The doctors may well find solace in these principles when they are applied by the trier of fact or on appeal from a final judgment. They are of no avail to the doctors on this interlocutory appeal, however, as Jackson has alleged the doctors chose to deny him the opportunity for a kidney transplant, not because of an honest medical judgment, but on account of personal animosity. If Jackson proves that claim at trial, and he has shown that the delay in performing the kidney transplant was medically unacceptable, he will have shown that the doctors were deliberately indifferent to his serious medical needs.

The doctors further argue that Jackson failed to show a genuine issue of material fact as to whether they were deliberately indifferent, in fact, to his medical needs. As to that question we lack jurisdiction. It is a question that cannot be separated from the merits of Jackson’s ease. It is a question reviewable after trial. We are instructed by the Supreme Court that for these reasons appellate jurisdiction is lacking. Johnson v. Jones, — U.S. -, -, 115 S.Ct. 2151, 2156, 132 L.Ed.2d 238 (1995).
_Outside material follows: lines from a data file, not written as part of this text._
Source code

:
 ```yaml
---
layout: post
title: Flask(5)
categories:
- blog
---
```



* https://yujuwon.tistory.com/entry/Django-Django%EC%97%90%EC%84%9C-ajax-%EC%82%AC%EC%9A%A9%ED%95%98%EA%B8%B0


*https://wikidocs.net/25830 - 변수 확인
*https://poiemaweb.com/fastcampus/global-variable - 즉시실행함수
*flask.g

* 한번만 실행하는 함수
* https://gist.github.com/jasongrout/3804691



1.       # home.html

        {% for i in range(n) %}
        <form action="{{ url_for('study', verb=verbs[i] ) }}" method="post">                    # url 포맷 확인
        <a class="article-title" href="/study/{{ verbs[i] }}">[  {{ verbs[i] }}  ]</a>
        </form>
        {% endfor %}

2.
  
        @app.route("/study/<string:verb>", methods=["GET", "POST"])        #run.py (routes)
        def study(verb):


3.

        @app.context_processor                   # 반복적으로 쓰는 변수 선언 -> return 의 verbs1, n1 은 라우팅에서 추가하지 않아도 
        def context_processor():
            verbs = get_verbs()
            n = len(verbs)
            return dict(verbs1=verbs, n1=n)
Johnson dictates that we must refrain from considering this question, a departure from our prior approach to qualified immunity appeals from a denial of summary judgment. See, e.g., Burgess v. Pierce, 918 F.2d 104, 106 n. 3 (9th Cir.1990). Given the district court’s determination that there is a triable issue as to deliberate indifference, the doctors were not entitled to summary judgment on the ground that they could reasonably have believed their conduct did not violate clearly-established law. Hamilton v. Endell, 981 F.2d 1062, 1066 (9th Cir.1992).

Accordingly, the appeal is DISMISSED for lack of jurisdiction.